Nos romances de Eça há recorrências
notáveis. Uma delas é o aparecimento de personagens de meninos-prodígios a
recitarem poesia. Deveis estar lembrados do Cap. III d´Os Maias, o «tristonho e molengão» Eusebiozinho a mostrar os seus
dotes com o poema “A Lua de Londres” do ultra-romântico João de Lemos.
N´O
Conde de Abranhos, a menina Julinha recita o mesmo poema em casa do bestial
desembargador Amado, sendo citados quatro versos da primeira estrofe e outros
tantos da segunda. Antes, a prodigiosa menina aventurara-se por poesia mais
funesta, nada mais, nada menos que “O Noivado do Sepulcro”, de Soares de
Passos:
«Vai alta a Lua na mansão da morte,
Já meia-noite com vagar soou…»
É claro que o bom do Eça não refere
os títulos dos poemas nem os nomes dos seus autores. Nem tal era preciso, tão
conhecidos eram eles dos salões e saraus chiques da época. Os poetas
ultra-românticos, os citados e também Bulhão Pato, foram bobos da festa nas
narrativas queirosianas. Os portugueses e ainda Lamartine, o criador de Elvira,
embora este estivesse uns degraus acima dos românticos serôdios cá do burgo. Cá
da «choldra», diria o Eça.
5 comentários:
Fez-me pena, a Julinha, amarelinha, de olheiras fundas que depois de recitar os poemas era devorada por beijos e passava dos braços de uma para os joelhos de outro...

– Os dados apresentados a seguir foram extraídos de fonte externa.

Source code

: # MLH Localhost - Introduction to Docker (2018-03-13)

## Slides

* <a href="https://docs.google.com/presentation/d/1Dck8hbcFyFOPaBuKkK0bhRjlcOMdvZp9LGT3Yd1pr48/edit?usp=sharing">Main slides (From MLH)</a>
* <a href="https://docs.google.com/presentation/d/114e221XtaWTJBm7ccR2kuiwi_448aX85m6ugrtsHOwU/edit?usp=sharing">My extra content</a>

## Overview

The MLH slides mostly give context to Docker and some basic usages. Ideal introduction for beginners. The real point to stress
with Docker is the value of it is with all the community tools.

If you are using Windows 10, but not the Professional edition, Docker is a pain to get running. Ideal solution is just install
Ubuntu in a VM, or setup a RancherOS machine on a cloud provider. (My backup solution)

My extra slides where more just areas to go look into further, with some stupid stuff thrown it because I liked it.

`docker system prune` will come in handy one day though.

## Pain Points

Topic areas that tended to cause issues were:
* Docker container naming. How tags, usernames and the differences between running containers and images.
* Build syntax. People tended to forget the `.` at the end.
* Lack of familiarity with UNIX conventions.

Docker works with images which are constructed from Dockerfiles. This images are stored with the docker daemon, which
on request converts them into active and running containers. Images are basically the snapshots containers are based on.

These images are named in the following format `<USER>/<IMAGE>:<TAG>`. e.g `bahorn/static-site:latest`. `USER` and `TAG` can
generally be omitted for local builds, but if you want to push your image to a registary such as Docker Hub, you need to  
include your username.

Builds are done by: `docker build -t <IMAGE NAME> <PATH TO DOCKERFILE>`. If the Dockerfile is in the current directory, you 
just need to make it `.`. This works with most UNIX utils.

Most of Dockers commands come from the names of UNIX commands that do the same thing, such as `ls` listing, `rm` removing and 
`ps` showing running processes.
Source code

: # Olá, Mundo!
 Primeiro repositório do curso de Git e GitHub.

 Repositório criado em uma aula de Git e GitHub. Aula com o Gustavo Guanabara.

Também é interessante a ligação do político/literato/jornalista, como início de carreira. Bacharel/jornalista e poeta ou dramaturgo/ deputado/ ministro/ conde...era esta a carreira.
A lírica ou o drama são os ultra-românticos. E as grandes tiradas românticas e de influência clássica que modelam a retórica parlamentar...tão bem parodiada igualmente por Camilo, com o seu Calisto, vindo das «berças» na «Queda de um Anjo».

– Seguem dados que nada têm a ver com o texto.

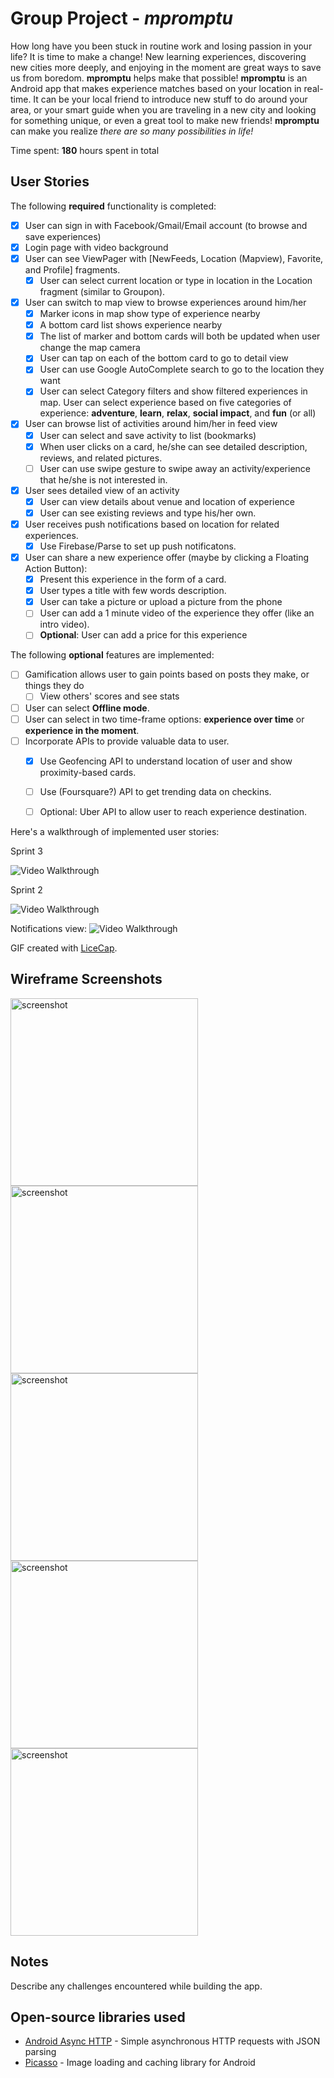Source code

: # Group Project - *mpromptu*

How long have you been stuck in routine work and losing passion in your life? It is time to make a change! New learning experiences, discovering new cities more deeply, and enjoying in the moment are great ways to save us from boredom. **mpromptu** helps make that possible! **mpromptu** is an Android app that makes experience matches based on your location in real-time. It can be your local friend to introduce new stuff to do around your area, or your smart guide when you are traveling in a new city and looking for something unique, or even a great tool to make new friends! **mpromptu** can make you realize *there are so many possibilities in life!*

Time spent: **180** hours spent in total

## User Stories

The following **required** functionality is completed:
* [x] User can sign in with Facebook/Gmail/Email account (to browse and save experiences)
* [x] Login page with video background
* [x] User can see ViewPager with [NewFeeds, Location (Mapview), Favorite, and Profile] fragments.
  * [x] User can select current location or type in location in the Location fragment (similar to Groupon).
* [x] User can switch to map view to browse experiences around him/her
  * [x] Marker icons in map show type of experience nearby
  * [x] A bottom card list shows experience nearby
  * [x] The list of marker and bottom cards will both be updated when user change the map camera
  * [x] User can tap on each of the bottom card to go to detail view
  * [x] User can use Google AutoComplete search to go to the location they want
  * [x] User can select Category filters and show filtered experiences in map. User can select experience based on five categories of experience: **adventure**, **learn**, **relax**, **social impact**, and **fun** (or all)
* [x] User can browse list of activities around him/her in feed view
  * [x] User can select and save activity to list (bookmarks)
  * [x] When user clicks on a card, he/she can see detailed description, reviews, and related pictures.
  * [ ] User can use swipe gesture to swipe away an activity/experience that he/she is not interested in.
* [x] User sees detailed view of an activity
    * [x] User can view details about venue and location of experience
    * [x] User can see existing reviews and type his/her own.
* [x] User receives push notifications based on location for related experiences.
  * [x] Use Firebase/Parse to set up push notificatons.
* [x] User can share a new experience offer (maybe by clicking a Floating Action Button):
  * [x] Present this experience in the form of a card.
  * [x] User types a title with few words description.
  * [x] User can take a picture or upload a picture from the phone
  * [ ] User can add a 1 minute video of the experience they offer (like an intro video).
  * [ ] **Optional**: User can add a price for this experience

The following **optional** features are implemented:
* [ ] Gamification allows user to gain points based on posts they make, or things they do
  * [ ] View others' scores and see stats
* [ ] User can select **Offline mode**.
* [ ] User can select in two time-frame options: **experience over time** or **experience in the moment**.
* [ ] Incorporate APIs to provide valuable data to user.
  * [x] Use Geofencing API to understand location of user and show proximity-based cards.
  * [ ] Use (Foursquare?) API to get trending data on checkins.
  * [ ] Optional: Uber API to allow user to reach experience destination.


Here's a walkthrough of implemented user stories:

Sprint 3<br>

<img src='https://github.com/rambled/experia/blob/master/experia_demo_sprint3.gif' title='Video Walkthrough' width='' alt='Video Walkthrough' />

<br>

Sprint 2<br>

<img src='https://github.com/rambled/experia/blob/master/experia_demo_sprint2.gif' title='Video Walkthrough' width='' alt='Video Walkthrough' />

<br>


Notifications view:
<img src='http://imgur.com/uPVzIeu.gif' title='Video Walkthrough' width='' alt='Video Walkthrough' />

GIF created with [LiceCap](http://www.cockos.com/licecap/).

## Wireframe Screenshots

<img src='http://i.imgur.com/QShMttl.jpg' title='screenshot' width="300" alt='screenshot' />
<img src='http://i.imgur.com/3skAsn9.jpg' title='screenshot' width="300" alt='screenshot' />
<img src='http://i.imgur.com/BF2KC2V.jpg' title='screenshot' width="300" alt='screenshot' />
<img src='http://i.imgur.com/zlz0zJt.jpg' title='screenshot' width="300" alt='screenshot' />
<img src='http://i.imgur.com/fCmK1mO.jpg' title='screenshot' width="300" alt='screenshot' />



## Notes

Describe any challenges encountered while building the app.

## Open-source libraries used

- [Android Async HTTP](https://github.com/loopj/android-async-http) - Simple asynchronous HTTP requests with JSON parsing
- [Picasso](http://square.github.io/picasso/) - Image loading and caching library for Android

Por paródia, gostei muito da poesia imprópria e gráfica do Lamartine no salão do desembargador («parece que os estávamos a ver»); e do episódio do prego escondido na almofada da cadeira de que foi vítima o mesmo desembargador.
A passagem do Lamartine e da D. Laura é fabulosa!
E a amizade com o padre Augusto? Sou capaz de pôr um "post" sobre isso.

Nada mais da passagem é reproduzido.